Tempestade levou piloto a modificar a rota

Havia um sistema meteorológico sobre a região no momento do acidente. Diante dessas condições, o piloto modificou o caminho originalmente planejado para o voo.

Dados de rastreamento indicaram que o hidroavião realizou uma curva acentuada de aproximadamente 180 graus cerca de três minutos antes da queda. A mudança levou a aeronave novamente em direção à Ilha Sucia, que havia sido sobrevoada pouco antes.

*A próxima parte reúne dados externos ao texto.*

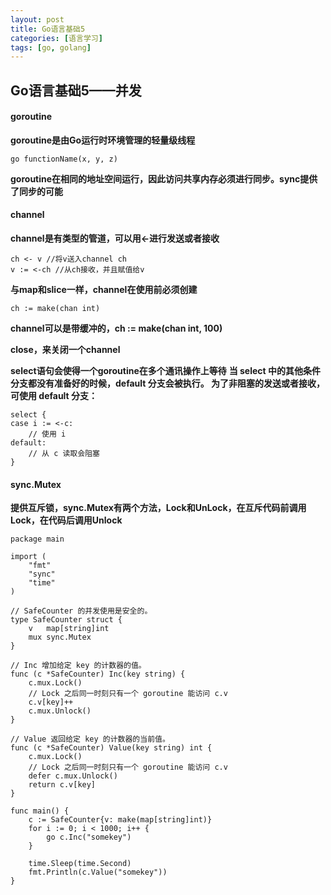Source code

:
 ```yaml
---
layout: post
title: Go语言基础5
categories: [语言学习]
tags: [go, golang]
---
```

## Go语言基础5——并发
#### goroutine
**goroutine是由Go运行时环境管理的轻量级线程**

```
go functionName(x, y, z)
```
**goroutine在相同的地址空间运行，因此访问共享内存必须进行同步。sync提供了同步的可能**
#### channel
**channel是有类型的管道，可以用<-进行发送或者接收**

```
ch <- v //将v送入channel ch
v := <-ch //从ch接收，并且赋值给v
```
**与map和slice一样，channel在使用前必须创建**

```
ch := make(chan int)
```
**channel可以是带缓冲的，ch := make(chan int, 100)**

**close，来关闭一个channel**

**select语句会使得一个goroutine在多个通讯操作上等待**
**当 select 中的其他条件分支都没有准备好的时候，default 分支会被执行。
为了非阻塞的发送或者接收，可使用 default 分支：**

```
select {
case i := <-c:
    // 使用 i
default:
    // 从 c 读取会阻塞
}
```
#### sync.Mutex
**提供互斥锁，sync.Mutex有两个方法，Lock和UnLock，在互斥代码前调用Lock，在代码后调用Unlock**

```
package main

import (
	"fmt"
	"sync"
	"time"
)

// SafeCounter 的并发使用是安全的。
type SafeCounter struct {
	v   map[string]int
	mux sync.Mutex
}

// Inc 增加给定 key 的计数器的值。
func (c *SafeCounter) Inc(key string) {
	c.mux.Lock()
	// Lock 之后同一时刻只有一个 goroutine 能访问 c.v
	c.v[key]++
	c.mux.Unlock()
}

// Value 返回给定 key 的计数器的当前值。
func (c *SafeCounter) Value(key string) int {
	c.mux.Lock()
	// Lock 之后同一时刻只有一个 goroutine 能访问 c.v
	defer c.mux.Unlock()
	return c.v[key]
}

func main() {
	c := SafeCounter{v: make(map[string]int)}
	for i := 0; i < 1000; i++ {
		go c.Inc("somekey")
	}

	time.Sleep(time.Second)
	fmt.Println(c.Value("somekey"))
}

```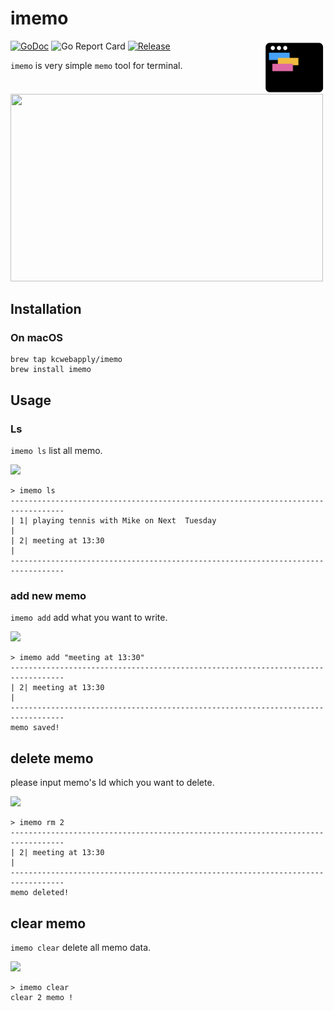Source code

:# imemo
<img  align="right" src="image/imemo.png" width="100px">

[![GoDoc](https://godoc.org/github.com/kcwebapply/imemo?status.svg)](https://godoc.org/github.com/kcwebapply/imemo)
![Go Report Card](https://goreportcard.com/badge/github.com/kcwebapply/imemo)
[](https://github.com/gin-gonic/gin/releases)
[![Release](https://img.shields.io/github/release/kcwebapply/imemo.svg?style=flat-square)](https://github.com/kcwebapply/iemo/release)

`imemo` is very simple `memo` tool for terminal.


<img src="https://imgur.com/La20wdF.gif" width="500px" height="300px">

## Installation

### On macOS

```
brew tap kcwebapply/imemo
brew install imemo
```

## Usage

### Ls
`imemo ls` list all memo.  


<img src="https://imgur.com/UkavgEa.gif" width="500px">


```
> imemo ls 
----------------------------------------------------------------------------------
| 1| playing tennis with Mike on Next  Tuesday                                   |
| 2| meeting at 13:30                                                            |
----------------------------------------------------------------------------------
```

### add new memo
`imemo add` add what you want to write.

<img src="https://imgur.com/WlfzW7Z.gif" width="500px">


```
> imemo add "meeting at 13:30"
----------------------------------------------------------------------------------
| 2| meeting at 13:30                                                            |
----------------------------------------------------------------------------------
memo saved!
```

## delete memo
please input memo's Id which you want to delete.

<img src="https://imgur.com/9y2Osxq.gif" width="500px">

```
> imemo rm 2
----------------------------------------------------------------------------------
| 2| meeting at 13:30                                                            |
----------------------------------------------------------------------------------
memo deleted!
```


## clear memo
`imemo clear` delete all memo data.

<img src="https://imgur.com/6c6dJPt.gif" width="500px">

```
> imemo clear
clear 2 memo !
```



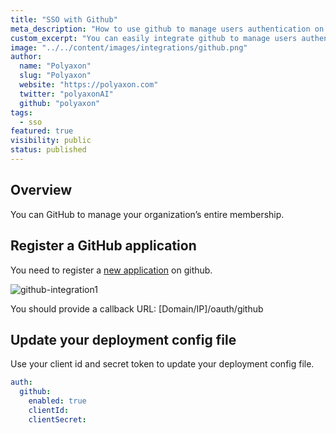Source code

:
 ```yaml
---
title: "SSO with Github"
meta_description: "How to use github to manage users authentication on Polyaxon."
custom_excerpt: "You can easily integrate github to manage users authentication on Polyaxon."
image: "../../content/images/integrations/github.png"
author:
  name: "Polyaxon"
  slug: "Polyaxon"
  website: "https://polyaxon.com"
  twitter: "polyaxonAI"
  github: "polyaxon"
tags: 
  - sso
featured: true
visibility: public
status: published
---
```


## Overview

You can GitHub to manage your organization’s entire membership.

## Register a GitHub application

You need to register a [new application](https://github.com/settings/applications/new) on github.

![github-integration1](../../content/images/integrations/sso/github.png)

You should provide a callback URL: [Domain/IP]/oauth/github

## Update your deployment config file

Use your client id and secret token to update your deployment config file.

```yaml
auth:
  github:
    enabled: true
    clientId:
    clientSecret:
```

Causa da queda permanece desconhecida

A alteração de rota ocorreu em resposta às condições climáticas, mas isso não confirma que a tempestade tenha causado diretamente o acidente. A sequência completa de fatores técnicos, humanos e ambientais ainda precisava ser determinada.

A operadora declarou que não faria especulações enquanto a apuração estivesse em andamento. A existência de chuva, raios e uma manobra de retorno será analisada junto às condições da aeronave, aos vídeos e aos relatos das testemunhas.

Aeronave voou baixo perto de barcos

Assista o vídeo

Vídeos feitos na região mostraram o avião voando próximo à superfície da água e passando perto de veleiros e outras embarcações.

Uma testemunha que estava em um bote inicialmente temeu que o hidroavião pudesse atingir seu barco. A aeronave, entretanto, mudou sua trajetória e seguiu em direção à margem da ilha, onde ocorreu o impacto.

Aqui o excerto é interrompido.